Our validation included components typical of a full-scope model validation, focusing on a conceptual soundness review, process verification and outcomes analysis.

Deliverables 

RiskSpan was given access to the models’ platforms, and workpapers, along with the models’ development documentation, and weekly Q&A sessions with the model owners.

Our review evaluated:

i. the business requirements and purpose of the model, and the metrics that used by the developer to select the best model and evaluate its success in meeting these requirements will be judged.

ii. the identification and justification for

  (a) any theoretical basis for the model structure;

  (b) the use of specific developmental data;

  (c) the use of any statistical or econometric technique to estimate the model; and

  (d) the criteria used to identify and select the best model among alternatives.

iii. the reasonableness of model-development decisions, documented assumptions, data adjustments, and model-performance criteria as measured at the time of development.

iv. Process verification to determine the accuracy of data transcription, adjustment, transformation and model code.

RiskSpan produced a written validation report detailing its validation assessments, tests, and findings, and providing a summary assessment of the suitability of the models for their intended uses as an input to the bank’s CECL process, based upon the Conceptual Soundness Review and Process Verification.

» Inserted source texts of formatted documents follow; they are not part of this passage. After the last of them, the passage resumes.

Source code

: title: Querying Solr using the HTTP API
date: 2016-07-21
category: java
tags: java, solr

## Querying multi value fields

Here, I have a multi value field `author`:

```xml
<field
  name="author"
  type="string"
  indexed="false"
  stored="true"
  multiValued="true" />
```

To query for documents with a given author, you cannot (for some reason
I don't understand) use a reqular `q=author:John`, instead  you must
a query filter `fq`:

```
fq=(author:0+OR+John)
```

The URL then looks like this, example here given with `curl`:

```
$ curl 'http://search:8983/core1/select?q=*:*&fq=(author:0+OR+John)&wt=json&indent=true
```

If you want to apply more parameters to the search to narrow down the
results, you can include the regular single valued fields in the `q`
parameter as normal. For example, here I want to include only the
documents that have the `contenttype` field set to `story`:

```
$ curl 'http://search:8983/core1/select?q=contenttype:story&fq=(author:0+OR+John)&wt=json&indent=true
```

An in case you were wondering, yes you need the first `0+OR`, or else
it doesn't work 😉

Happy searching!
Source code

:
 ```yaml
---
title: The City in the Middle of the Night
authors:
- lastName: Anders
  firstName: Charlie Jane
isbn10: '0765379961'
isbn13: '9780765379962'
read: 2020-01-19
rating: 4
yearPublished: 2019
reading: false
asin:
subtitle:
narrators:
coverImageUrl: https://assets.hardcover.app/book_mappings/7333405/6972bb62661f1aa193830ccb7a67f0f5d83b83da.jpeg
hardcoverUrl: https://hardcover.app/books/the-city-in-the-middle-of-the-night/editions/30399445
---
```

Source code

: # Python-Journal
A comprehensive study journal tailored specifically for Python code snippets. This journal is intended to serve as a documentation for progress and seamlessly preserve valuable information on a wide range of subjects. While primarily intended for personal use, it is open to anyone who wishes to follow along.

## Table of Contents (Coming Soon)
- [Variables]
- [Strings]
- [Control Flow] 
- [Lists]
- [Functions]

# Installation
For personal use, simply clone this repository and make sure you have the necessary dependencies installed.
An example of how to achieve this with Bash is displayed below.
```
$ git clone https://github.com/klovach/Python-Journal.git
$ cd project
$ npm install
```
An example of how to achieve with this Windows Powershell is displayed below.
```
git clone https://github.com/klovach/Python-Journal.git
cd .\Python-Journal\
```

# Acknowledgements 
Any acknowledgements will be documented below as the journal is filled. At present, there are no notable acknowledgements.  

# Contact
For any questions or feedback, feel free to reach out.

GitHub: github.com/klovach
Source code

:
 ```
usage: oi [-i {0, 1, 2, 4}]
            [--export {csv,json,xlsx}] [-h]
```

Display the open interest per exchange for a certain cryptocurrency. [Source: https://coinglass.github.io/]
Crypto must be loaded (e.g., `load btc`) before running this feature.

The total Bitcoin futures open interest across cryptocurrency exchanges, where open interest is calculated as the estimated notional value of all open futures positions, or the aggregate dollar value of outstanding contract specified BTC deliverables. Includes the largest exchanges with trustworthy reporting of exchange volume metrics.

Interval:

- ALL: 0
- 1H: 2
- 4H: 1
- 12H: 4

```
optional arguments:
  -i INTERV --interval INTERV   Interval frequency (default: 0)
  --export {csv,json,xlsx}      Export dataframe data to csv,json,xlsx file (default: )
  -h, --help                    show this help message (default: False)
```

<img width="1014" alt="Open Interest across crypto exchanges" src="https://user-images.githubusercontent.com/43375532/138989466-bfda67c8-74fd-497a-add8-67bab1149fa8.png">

Regional Bank: AML/BSA Model Validation

A large regional bank required a qualified, independent third party to perform risk-based procedures designed to provide reasonable assurance that its FCRM anti-money laundering system’s transaction monitoring, customer risk rating, and watch list filtering applications were functioning as designed and intended.

The Solution

RiskSpan reviewed existing materials, past audits and results, testing protocols and all documentation related to the bank’s model risk management standards, model setup and execution. We inventoried all model data sources, scoring processes and outputs related to the AML system.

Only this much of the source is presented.